DEM Parti Eş Genel Başkan Yardımcısı Tayip Temel, Abdullah Öcalan’ın Ortadoğu’daki Kürtler için sunduğu yaklaşımı şöyle özetledi:
“Ya bulundukları sistemlerin içinde eşit şekilde temsil edilerek demokratik entegrasyon sağlanacak ya da kendilerine ait bir devlet kuracaklar.” Bu yaklaşımın sadece Türkiye değil, Suriye’nin başkenti Şam için de geçerli olduğunu belirtti.
T24'ten Ruşen Takva'nın haberine göre Temel, “Ya bu devletler tekçi politikalarını dönüştürüp demokratik temsiliyeti kabul edecek, ya da Kürtler kendi devletlerine yönelecek. Üçüncü bir seçenek yok” dedi.
Diyarbakır’da düzenlenen “Barış Gazeteciliği ve Gazeteciler Ne Diyor?” başlıklı toplantının son oturumunda konuşan Temel, TBMM’de kurulan komisyonun tek başına Kürt sorununu çözemeyeceğini ifade etti.
“Komisyon, uzun vadeli demokratikleşme sürecinin ilk adımıdır” diyen Temel, çözüm sürecinin ancak anayasal düzeyde kazanımlarla ilerleyebileceğini vurguladı.
“Yeni bir dönem” vurgusu
Temel, sürecin Kürt sorununa doğrudan temas edeceğini belirterek, “PKK dediğimiz şey zaten Kürt sorununun bir sonucudur. Ana dil, inkar siyaseti ve güvenlik yasaları gibi konular doğrudan bu sorunun parçalarıdır” dedi.
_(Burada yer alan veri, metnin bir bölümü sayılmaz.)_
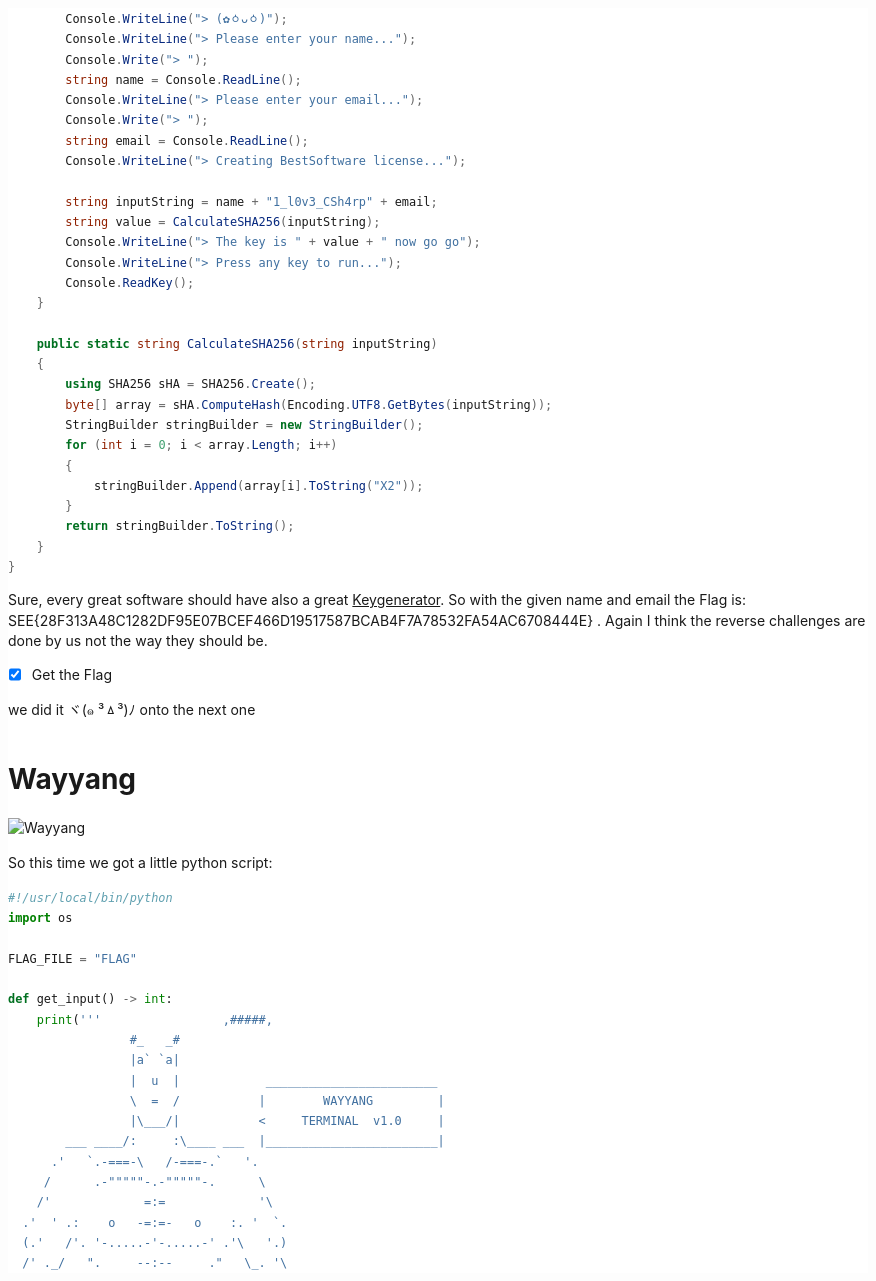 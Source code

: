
 ```csharp
		Console.WriteLine("> (✿ㆁᴗㆁ)");
		Console.WriteLine("> Please enter your name...");
		Console.Write("> ");
		string name = Console.ReadLine();
		Console.WriteLine("> Please enter your email...");
		Console.Write("> ");
		string email = Console.ReadLine();
		Console.WriteLine("> Creating BestSoftware license...");
		
		string inputString = name + "1_l0v3_CSh4rp" + email;
		string value = CalculateSHA256(inputString);
		Console.WriteLine("> The key is " + value + " now go go");
		Console.WriteLine("> Press any key to run...");
        Console.ReadKey();
	}

	public static string CalculateSHA256(string inputString)
	{
		using SHA256 sHA = SHA256.Create();
		byte[] array = sHA.ComputeHash(Encoding.UTF8.GetBytes(inputString));
		StringBuilder stringBuilder = new StringBuilder();
		for (int i = 0; i < array.Length; i++)
		{
			stringBuilder.Append(array[i].ToString("X2"));
		}
		return stringBuilder.ToString();
	}
}
```

Sure, every great software should have also a great [Keygenerator](https://dotnetfiddle.net/rNaB1H). So with the given name and email the Flag is: SEE{28F313A48C1282DF95E07BCEF466D19517587BCAB4F7A78532FA54AC6708444E} . Again I think the reverse challenges are done by us not the way they should be.

- [x] Get the Flag 

we did it ヾ(๑ ³ㅿ³)ﾉ onto the next one

# <a name="Wayyang"></a>Wayyang

 <img src="https://raw.githubusercontent.com/bsempir0x65/CTF_Writeups/main/SEETF_CTF_2022/img/wayyang.png" alt="Wayyang" width="50%" height="50%">

So this time we got a little python script:

```python
#!/usr/local/bin/python
import os

FLAG_FILE = "FLAG"

def get_input() -> int:
    print('''                 ,#####,
                 #_   _#
                 |a` `a|
                 |  u  |            ________________________
                 \  =  /           |        WAYYANG         |
                 |\___/|           <     TERMINAL  v1.0     |
        ___ ____/:     :\____ ___  |________________________|
      .'   `.-===-\   /-===-.`   '.
     /      .-"""""-.-"""""-.      \
    /'             =:=             '\
  .'  ' .:    o   -=:=-   o    :. '  `.
  (.'   /'. '-.....-'-.....-' .'\   '.)
  /' ._/   ".     --:--     ."   \_. '\
```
Ancak asıl olarak bu dönemin mücadelenin yeni bir forma büründüğü bir eşik olduğunu kaydetti.
“Özde değişim olmadan entegrasyon olmaz”
Temel, devletin Kürt politikalarında yalnızca biçimsel değil, özsel bir değişim gerektiğini söyledi. “Devletin Kürt’ü inkar eden karakteri değişmeden demokratik entegrasyon mümkün değil” diyen Temel, bunun uzun soluklu bir ideolojik, siyasal ve toplumsal dönüşüm gerektirdiğini ifade etti.
“Öcalan muhatap alınmalı”
Temel, Abdullah Öcalan’ın süreçte baş müzakereci olarak görülmesi gerektiğini de dile getirdi. “Komisyonda dinlenip dinlenilmeyeceği tartışılıyor ama bu adım Öcalan’la atılmalı. Doğru olan da budur” dedi.
Bese Hozat ve medyaya eleştiri
Temel, gazetecilerin KCK yöneticisi Bese Hozat gibi aktörlerin açıklamalarına yeterince yer vermediğini belirtti. Medyanın süreci daha cesur şekilde ele alması gerektiğini söyledi.